Problem requirements:
Every entry must reappear in your answer exactly as written, though its pictures must not.

(Source texts of formatted documents)
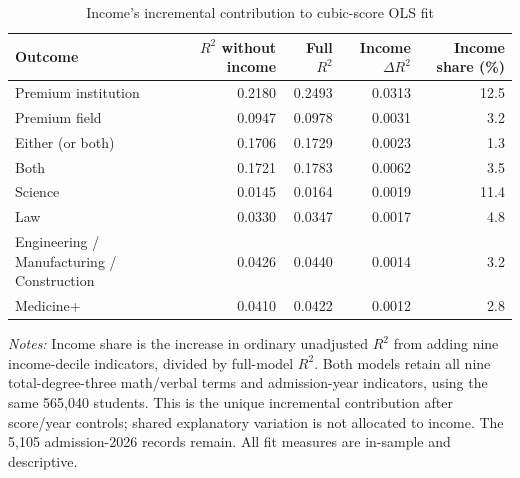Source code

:\begin{table}[!htbp]\centering
\caption{Income's incremental contribution to cubic-score OLS fit}
\label{tab:premium-cubic-income-contribution}
\small
\begin{tabular}{lrrrr}\hline\hline
Outcome & $R^2$ without income & Full $R^2$ & Income $\Delta R^2$ & Income share (\%) \\ \hline
Premium institution & 0.2180 & 0.2493 & 0.0313 & 12.5 \\
Premium field & 0.0947 & 0.0978 & 0.0031 & 3.2 \\
Either (or both) & 0.1706 & 0.1729 & 0.0023 & 1.3 \\
Both & 0.1721 & 0.1783 & 0.0062 & 3.5 \\
Science & 0.0145 & 0.0164 & 0.0019 & 11.4 \\
Law & 0.0330 & 0.0347 & 0.0017 & 4.8 \\
Engineering / Manufacturing / Construction & 0.0426 & 0.0440 & 0.0014 & 3.2 \\
Medicine+ & 0.0410 & 0.0422 & 0.0012 & 2.8 \\
\hline\hline\end{tabular}
\begin{minipage}{0.98\textwidth}\footnotesize
\textit{Notes:} Income share is the increase in ordinary unadjusted $R^2$ from adding nine income-decile indicators, divided by full-model $R^2$. Both models retain all nine total-degree-three math/verbal terms and admission-year indicators, using the same 565,040 students. This is the unique incremental contribution after score/year controls; shared explanatory variation is not allocated to income. The 5,105 admission-2026 records remain. All fit measures are in-sample and descriptive.
\end{minipage}
\end{table}
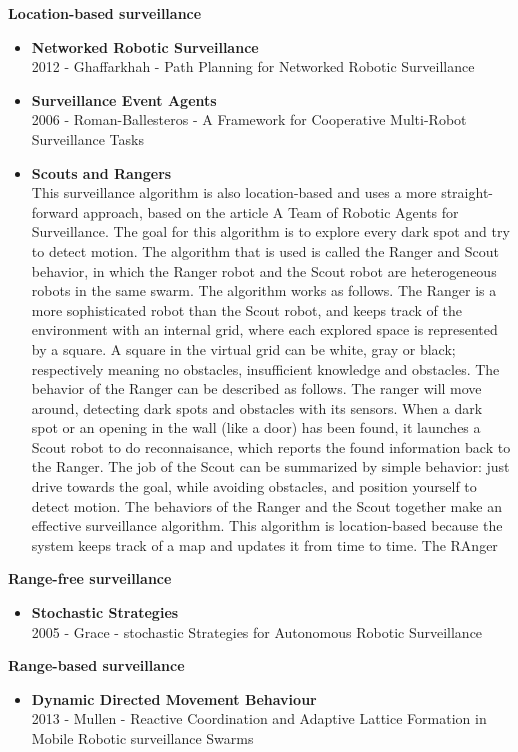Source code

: \textbf{Location-based surveillance}
\begin{itemize}
\item \textbf{Networked Robotic Surveillance}\\

  2012 - Ghaffarkhah - Path Planning for Networked Robotic Surveillance
\item \textbf{Surveillance Event Agents}\\
  2006 - Roman-Ballesteros - A Framework for Cooperative Multi-Robot Surveillance Tasks
\item \textbf{Scouts and Rangers}\\
This surveillance algorithm is also location-based and uses a more straight-forward approach, based on the article A Team of Robotic Agents for Surveillance.  \cite{Rybsky200}
The goal for this algorithm is to explore every dark spot and try to detect motion. 
The algorithm that is used is called the Ranger and Scout behavior, in which the Ranger robot and the Scout robot are heterogeneous robots in the same swarm. 
The algorithm works as follows. The Ranger is a more sophisticated robot than the Scout robot, and keeps track of the environment with an internal grid, where each explored space is represented by a square. 
A square in the virtual grid can be white, gray or black; respectively meaning no obstacles, insufficient knowledge and obstacles. 
The behavior of the Ranger can be described as follows. The ranger will move around, detecting dark spots and obstacles with its sensors.
When a dark spot or an opening in the wall (like a door) has been found, it launches a Scout robot to do reconnaisance, which reports the found information back to the Ranger. 
The job of the Scout can be summarized by simple behavior: just drive towards the goal, while avoiding obstacles, and position yourself to detect motion. 
The behaviors of the Ranger and the Scout together make an effective surveillance algorithm. 
This algorithm is location-based because the system keeps track of a map and updates it from time to time. 
The RAnger
\end{itemize}

\textbf{Range-free surveillance}
\begin{itemize}
\item \textbf{Stochastic Strategies}\\
  2005 - Grace - stochastic Strategies for Autonomous Robotic Surveillance
\end{itemize}

\textbf{Range-based surveillance}
\begin{itemize}
\item \textbf{Dynamic Directed Movement Behaviour}\\
  2013 - Mullen - Reactive Coordination and Adaptive Lattice Formation in Mobile Robotic surveillance Swarms
\end{itemize}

Result of this task:
Source code

:\begin{table}[!htbp]\centering
\caption{Income's incremental contribution to cubic-score OLS fit}
\label{tab:premium-cubic-income-contribution}
\small
\begin{tabular}{lrrrr}\hline\hline
Outcome & $R^2$ without income & Full $R^2$ & Income $\Delta R^2$ & Income share (\%) \\ \hline
Premium institution & 0.2180 & 0.2493 & 0.0313 & 12.5 \\
Premium field & 0.0947 & 0.0978 & 0.0031 & 3.2 \\
Either (or both) & 0.1706 & 0.1729 & 0.0023 & 1.3 \\
Both & 0.1721 & 0.1783 & 0.0062 & 3.5 \\
Science & 0.0145 & 0.0164 & 0.0019 & 11.4 \\
Law & 0.0330 & 0.0347 & 0.0017 & 4.8 \\
Engineering / Manufacturing / Construction & 0.0426 & 0.0440 & 0.0014 & 3.2 \\
Medicine+ & 0.0410 & 0.0422 & 0.0012 & 2.8 \\
\hline\hline\end{tabular}
\begin{minipage}{0.98\textwidth}\footnotesize
\textit{Notes:} Income share is the increase in ordinary unadjusted $R^2$ from adding nine income-decile indicators, divided by full-model $R^2$. Both models retain all nine total-degree-three math/verbal terms and admission-year indicators, using the same 565,040 students. This is the unique incremental contribution after score/year controls; shared explanatory variation is not allocated to income. The 5,105 admission-2026 records remain. All fit measures are in-sample and descriptive.
\end{minipage}
\end{table}
Source code

: \textbf{Location-based surveillance}
\begin{itemize}
\item \textbf{Networked Robotic Surveillance}\\

  2012 - Ghaffarkhah - Path Planning for Networked Robotic Surveillance
\item \textbf{Surveillance Event Agents}\\
  2006 - Roman-Ballesteros - A Framework for Cooperative Multi-Robot Surveillance Tasks
\item \textbf{Scouts and Rangers}\\
This surveillance algorithm is also location-based and uses a more straight-forward approach, based on the article A Team of Robotic Agents for Surveillance.  \cite{Rybsky200}
The goal for this algorithm is to explore every dark spot and try to detect motion. 
The algorithm that is used is called the Ranger and Scout behavior, in which the Ranger robot and the Scout robot are heterogeneous robots in the same swarm. 
The algorithm works as follows. The Ranger is a more sophisticated robot than the Scout robot, and keeps track of the environment with an internal grid, where each explored space is represented by a square. 
A square in the virtual grid can be white, gray or black; respectively meaning no obstacles, insufficient knowledge and obstacles. 
The behavior of the Ranger can be described as follows. The ranger will move around, detecting dark spots and obstacles with its sensors.
When a dark spot or an opening in the wall (like a door) has been found, it launches a Scout robot to do reconnaisance, which reports the found information back to the Ranger. 
The job of the Scout can be summarized by simple behavior: just drive towards the goal, while avoiding obstacles, and position yourself to detect motion. 
The behaviors of the Ranger and the Scout together make an effective surveillance algorithm. 
This algorithm is location-based because the system keeps track of a map and updates it from time to time. 
The RAnger
\end{itemize}

\textbf{Range-free surveillance}
\begin{itemize}
\item \textbf{Stochastic Strategies}\\
  2005 - Grace - stochastic Strategies for Autonomous Robotic Surveillance
\end{itemize}

\textbf{Range-based surveillance}
\begin{itemize}
\item \textbf{Dynamic Directed Movement Behaviour}\\
  2013 - Mullen - Reactive Coordination and Adaptive Lattice Formation in Mobile Robotic surveillance Swarms
\end{itemize}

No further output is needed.